In 2000, on average, “farmers spent 87 cents on operating expenses (not

counting depreciation) for every dollar received in gross farm

receipts,” reported Statistics Canada. That was up from 83 cents in

1995.

A breakdown by province is more revealing. Manitoba followed the

national average, rising to 87 cents from 83 cents. Alberta rose to 90

cents from 84 cents and British Columbia climbed to 91 cents from 90

cents. The biggest change was in Saskatchewan, where it rose to 85

cents from 77 cents.

Why such a squeeze?

In the last five years, Saskatchewan farmers have experienced a

whopping 27.2 percent drop in prices for their products, but the price

for inputs such as fertilizer and chemicals rose 8.5 percent.

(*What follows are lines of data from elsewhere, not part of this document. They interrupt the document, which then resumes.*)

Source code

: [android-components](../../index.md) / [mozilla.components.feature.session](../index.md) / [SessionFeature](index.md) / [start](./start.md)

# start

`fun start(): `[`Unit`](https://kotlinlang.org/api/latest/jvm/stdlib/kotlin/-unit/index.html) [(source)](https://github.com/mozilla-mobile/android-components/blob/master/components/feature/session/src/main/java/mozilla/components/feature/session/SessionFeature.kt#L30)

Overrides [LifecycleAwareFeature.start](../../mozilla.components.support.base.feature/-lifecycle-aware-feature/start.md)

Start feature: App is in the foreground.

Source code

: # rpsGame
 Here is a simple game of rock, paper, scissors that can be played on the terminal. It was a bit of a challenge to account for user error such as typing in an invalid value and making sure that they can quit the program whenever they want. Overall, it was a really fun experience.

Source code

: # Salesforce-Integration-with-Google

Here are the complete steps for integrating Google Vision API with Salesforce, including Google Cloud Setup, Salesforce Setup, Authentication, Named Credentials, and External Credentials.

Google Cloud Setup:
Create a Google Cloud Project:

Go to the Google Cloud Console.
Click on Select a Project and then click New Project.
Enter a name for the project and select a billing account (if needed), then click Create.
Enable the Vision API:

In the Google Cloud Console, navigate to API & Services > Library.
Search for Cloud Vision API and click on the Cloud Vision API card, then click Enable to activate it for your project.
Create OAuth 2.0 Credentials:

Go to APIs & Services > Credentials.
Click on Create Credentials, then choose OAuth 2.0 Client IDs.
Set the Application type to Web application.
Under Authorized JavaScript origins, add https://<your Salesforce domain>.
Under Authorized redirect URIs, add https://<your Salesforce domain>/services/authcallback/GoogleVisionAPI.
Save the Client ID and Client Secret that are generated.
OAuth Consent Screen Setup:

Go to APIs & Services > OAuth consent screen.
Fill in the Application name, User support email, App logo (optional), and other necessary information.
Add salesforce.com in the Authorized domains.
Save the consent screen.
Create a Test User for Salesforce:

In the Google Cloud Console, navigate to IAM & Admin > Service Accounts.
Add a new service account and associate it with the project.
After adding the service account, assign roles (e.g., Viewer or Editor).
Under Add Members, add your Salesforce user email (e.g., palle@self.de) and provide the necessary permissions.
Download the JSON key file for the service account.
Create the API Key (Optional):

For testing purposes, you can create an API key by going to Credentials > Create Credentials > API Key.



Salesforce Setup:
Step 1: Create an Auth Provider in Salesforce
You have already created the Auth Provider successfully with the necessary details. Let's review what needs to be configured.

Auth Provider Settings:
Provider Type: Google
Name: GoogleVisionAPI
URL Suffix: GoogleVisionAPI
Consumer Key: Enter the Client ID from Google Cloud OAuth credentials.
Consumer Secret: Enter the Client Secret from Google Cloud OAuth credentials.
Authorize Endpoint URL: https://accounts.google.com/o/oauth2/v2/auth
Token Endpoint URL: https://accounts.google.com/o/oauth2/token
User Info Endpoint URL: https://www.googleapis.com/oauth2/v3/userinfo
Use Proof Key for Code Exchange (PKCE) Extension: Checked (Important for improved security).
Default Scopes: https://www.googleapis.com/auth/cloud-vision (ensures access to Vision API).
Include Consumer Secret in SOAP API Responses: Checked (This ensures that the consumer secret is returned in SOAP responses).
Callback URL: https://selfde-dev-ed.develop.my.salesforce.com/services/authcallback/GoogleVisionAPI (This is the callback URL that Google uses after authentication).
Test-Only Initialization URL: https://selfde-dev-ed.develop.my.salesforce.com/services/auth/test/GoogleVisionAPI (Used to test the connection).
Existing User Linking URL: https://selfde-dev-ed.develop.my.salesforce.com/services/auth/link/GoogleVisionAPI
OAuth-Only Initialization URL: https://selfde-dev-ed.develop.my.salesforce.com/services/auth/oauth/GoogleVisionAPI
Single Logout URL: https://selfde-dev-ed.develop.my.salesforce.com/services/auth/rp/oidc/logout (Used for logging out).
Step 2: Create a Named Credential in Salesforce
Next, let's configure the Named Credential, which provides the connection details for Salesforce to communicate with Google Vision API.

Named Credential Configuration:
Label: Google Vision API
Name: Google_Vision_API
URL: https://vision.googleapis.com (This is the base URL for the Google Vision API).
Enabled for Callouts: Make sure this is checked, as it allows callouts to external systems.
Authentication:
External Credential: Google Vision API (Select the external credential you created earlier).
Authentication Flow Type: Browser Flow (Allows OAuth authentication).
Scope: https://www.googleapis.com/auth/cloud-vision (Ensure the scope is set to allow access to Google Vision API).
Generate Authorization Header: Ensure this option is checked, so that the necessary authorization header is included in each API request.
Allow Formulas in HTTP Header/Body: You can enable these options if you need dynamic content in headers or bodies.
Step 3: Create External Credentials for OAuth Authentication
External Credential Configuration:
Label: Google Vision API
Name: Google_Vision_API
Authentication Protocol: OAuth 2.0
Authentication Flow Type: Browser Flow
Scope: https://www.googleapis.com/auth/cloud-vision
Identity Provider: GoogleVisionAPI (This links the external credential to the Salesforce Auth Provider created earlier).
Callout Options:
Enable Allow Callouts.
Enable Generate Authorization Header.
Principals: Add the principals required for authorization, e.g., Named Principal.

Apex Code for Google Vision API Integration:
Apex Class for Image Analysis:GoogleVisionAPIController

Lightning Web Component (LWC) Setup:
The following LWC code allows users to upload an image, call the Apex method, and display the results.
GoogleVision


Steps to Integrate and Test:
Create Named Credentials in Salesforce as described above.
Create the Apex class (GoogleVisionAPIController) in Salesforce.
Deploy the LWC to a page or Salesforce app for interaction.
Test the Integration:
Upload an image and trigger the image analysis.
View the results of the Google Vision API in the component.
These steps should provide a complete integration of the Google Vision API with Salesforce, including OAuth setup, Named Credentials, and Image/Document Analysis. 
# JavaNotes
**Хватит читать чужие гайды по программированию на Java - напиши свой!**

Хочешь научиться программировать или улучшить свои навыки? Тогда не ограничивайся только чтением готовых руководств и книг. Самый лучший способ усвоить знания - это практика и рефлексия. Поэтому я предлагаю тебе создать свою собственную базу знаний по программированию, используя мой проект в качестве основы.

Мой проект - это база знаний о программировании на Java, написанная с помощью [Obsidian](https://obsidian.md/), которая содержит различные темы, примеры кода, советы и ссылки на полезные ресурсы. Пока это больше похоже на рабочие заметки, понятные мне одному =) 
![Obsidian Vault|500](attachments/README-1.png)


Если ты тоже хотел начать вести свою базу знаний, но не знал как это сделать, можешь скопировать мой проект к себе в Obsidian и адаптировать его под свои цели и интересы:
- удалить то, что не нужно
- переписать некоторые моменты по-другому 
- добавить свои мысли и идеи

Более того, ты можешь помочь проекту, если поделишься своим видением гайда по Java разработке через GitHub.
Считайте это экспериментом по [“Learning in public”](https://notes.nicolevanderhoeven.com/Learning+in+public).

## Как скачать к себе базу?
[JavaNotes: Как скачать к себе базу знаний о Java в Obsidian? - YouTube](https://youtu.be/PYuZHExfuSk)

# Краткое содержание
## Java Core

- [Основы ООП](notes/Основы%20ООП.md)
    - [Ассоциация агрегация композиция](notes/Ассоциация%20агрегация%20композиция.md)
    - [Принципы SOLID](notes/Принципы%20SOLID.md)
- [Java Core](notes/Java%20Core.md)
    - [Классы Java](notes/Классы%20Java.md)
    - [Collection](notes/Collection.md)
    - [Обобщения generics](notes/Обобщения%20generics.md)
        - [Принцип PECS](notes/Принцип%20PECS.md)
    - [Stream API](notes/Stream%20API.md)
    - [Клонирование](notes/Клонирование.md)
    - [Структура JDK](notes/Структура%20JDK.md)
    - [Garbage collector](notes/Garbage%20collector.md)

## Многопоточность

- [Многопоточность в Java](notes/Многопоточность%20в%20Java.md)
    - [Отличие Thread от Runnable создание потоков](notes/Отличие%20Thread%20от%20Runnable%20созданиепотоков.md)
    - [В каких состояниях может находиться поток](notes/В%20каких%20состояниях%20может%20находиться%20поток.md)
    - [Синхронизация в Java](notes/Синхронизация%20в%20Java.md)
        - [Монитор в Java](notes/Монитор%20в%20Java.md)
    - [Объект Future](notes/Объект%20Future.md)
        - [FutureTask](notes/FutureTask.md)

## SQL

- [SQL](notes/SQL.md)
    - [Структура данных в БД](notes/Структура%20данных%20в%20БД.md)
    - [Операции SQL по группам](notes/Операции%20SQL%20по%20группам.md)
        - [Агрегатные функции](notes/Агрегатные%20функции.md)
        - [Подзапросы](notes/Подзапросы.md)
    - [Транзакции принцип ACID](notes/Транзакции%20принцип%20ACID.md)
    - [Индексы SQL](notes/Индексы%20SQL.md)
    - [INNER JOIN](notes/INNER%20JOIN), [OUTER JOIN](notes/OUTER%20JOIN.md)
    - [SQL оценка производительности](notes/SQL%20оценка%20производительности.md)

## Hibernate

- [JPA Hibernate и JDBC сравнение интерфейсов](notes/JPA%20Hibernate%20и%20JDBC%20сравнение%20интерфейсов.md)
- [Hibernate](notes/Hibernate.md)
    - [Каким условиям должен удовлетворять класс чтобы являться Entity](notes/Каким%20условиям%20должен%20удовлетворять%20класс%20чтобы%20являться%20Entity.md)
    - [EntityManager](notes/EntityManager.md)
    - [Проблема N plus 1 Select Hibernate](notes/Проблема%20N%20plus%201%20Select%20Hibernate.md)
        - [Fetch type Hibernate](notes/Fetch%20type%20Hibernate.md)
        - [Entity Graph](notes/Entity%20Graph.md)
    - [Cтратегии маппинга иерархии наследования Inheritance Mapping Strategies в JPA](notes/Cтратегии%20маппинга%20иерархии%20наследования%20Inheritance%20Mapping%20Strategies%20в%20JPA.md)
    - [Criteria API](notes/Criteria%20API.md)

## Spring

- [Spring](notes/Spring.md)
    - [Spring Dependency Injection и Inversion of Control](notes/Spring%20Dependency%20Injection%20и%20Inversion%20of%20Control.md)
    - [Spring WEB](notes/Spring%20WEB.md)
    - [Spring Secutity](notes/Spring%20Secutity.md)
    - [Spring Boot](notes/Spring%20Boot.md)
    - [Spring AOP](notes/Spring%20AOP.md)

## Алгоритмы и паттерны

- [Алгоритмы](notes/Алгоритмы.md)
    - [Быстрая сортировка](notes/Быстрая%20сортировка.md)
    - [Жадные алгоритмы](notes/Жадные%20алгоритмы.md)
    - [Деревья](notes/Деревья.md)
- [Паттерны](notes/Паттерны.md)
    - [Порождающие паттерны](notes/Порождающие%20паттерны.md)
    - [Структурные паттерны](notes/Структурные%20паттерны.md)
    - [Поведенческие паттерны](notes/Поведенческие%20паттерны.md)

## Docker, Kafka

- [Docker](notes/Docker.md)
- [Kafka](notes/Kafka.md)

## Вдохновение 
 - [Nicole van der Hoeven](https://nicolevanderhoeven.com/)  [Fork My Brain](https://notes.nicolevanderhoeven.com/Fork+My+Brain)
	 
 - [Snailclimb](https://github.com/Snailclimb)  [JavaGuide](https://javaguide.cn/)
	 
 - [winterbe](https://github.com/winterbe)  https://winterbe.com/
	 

Manitoba’s commodity prices dropped 11.9 percent and expenses rose nine

percent. Alberta’s prices fell seven percent and expenses rose 11.9

percent, while B.C. prices rose 7.8 percent but were offset by a 9.8

percent increase in expenses.

The Prime Minister’s Caucus Task Force on Future Opportunities in

Farming got this message several weeks ago. Its interim report said

“one of the biggest complaints we heard from farmers was the fact that

their costs have increased more quickly than have their profits. The

biggest concern in this area was the increased cost recovery fees

charged by government.”

The task force recommended that the government examine the implications

of cost-sharing services under the Pest Management Regulatory Agency

and the Canadian Food Inspection Agency. It suggested freezing or

reducing fees if they are higher than what farmers pay in other

countries or sectors of the economy.

Yet provincial and federal governments appear set to implement even

greater cost recovery policies. In their drive to encourage value-added

initiatives, governments are removing primary services to agriculture.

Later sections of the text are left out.